┌────────
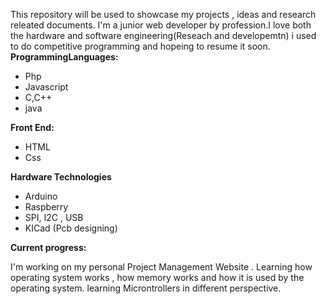 This repository will be used to showcase my projects , ideas and research releated documents. I'm a junior web developer by profession.I love both the hardware and software engineering(Reseach and developemtn)
i used to do competitive programming and hopeing to resume it soon.<br/>
<b>ProgrammingLanguages:</b>
  - Php
  - Javascript
  - C,C++
  - java 

 <b>Front End:</b>
   - HTML
   - Css

<b>Hardware  Technologies</b>
   - Arduino 
   - Raspberry
   - SPI, I2C , USB
   - KICad (Pcb designing)
   
  <b>Current progress:</b>
  
  I'm working on my personal Project Management Website . Learning how operating system works , how memory works and how it is used by the operating system.
  learning Microntrollers in different perspective.
<!---
DarkIndian/DarkIndian is a ✨ special ✨ repository because its `README.md` (this file) appears on your GitHub profile.
You can click the Preview link to take a look at your changes.
--->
└────────
*Work required:* Every line from the start of the material through the line holding "- SPI, I2C , USB" must be returned exactly, and the pictures must not.

*Response box:*
 This repository will be used to showcase my projects , ideas and research releated documents. I'm a junior web developer by profession.I love both the hardware and software engineering(Reseach and developemtn)
i used to do competitive programming and hopeing to resume it soon.<br/>
<b>ProgrammingLanguages:</b>
  - Php
  - Javascript
  - C,C++
  - java 

 <b>Front End:</b>
   - HTML
   - Css

<b>Hardware  Technologies</b>
   - Arduino 
   - Raspberry
   - SPI, I2C , USB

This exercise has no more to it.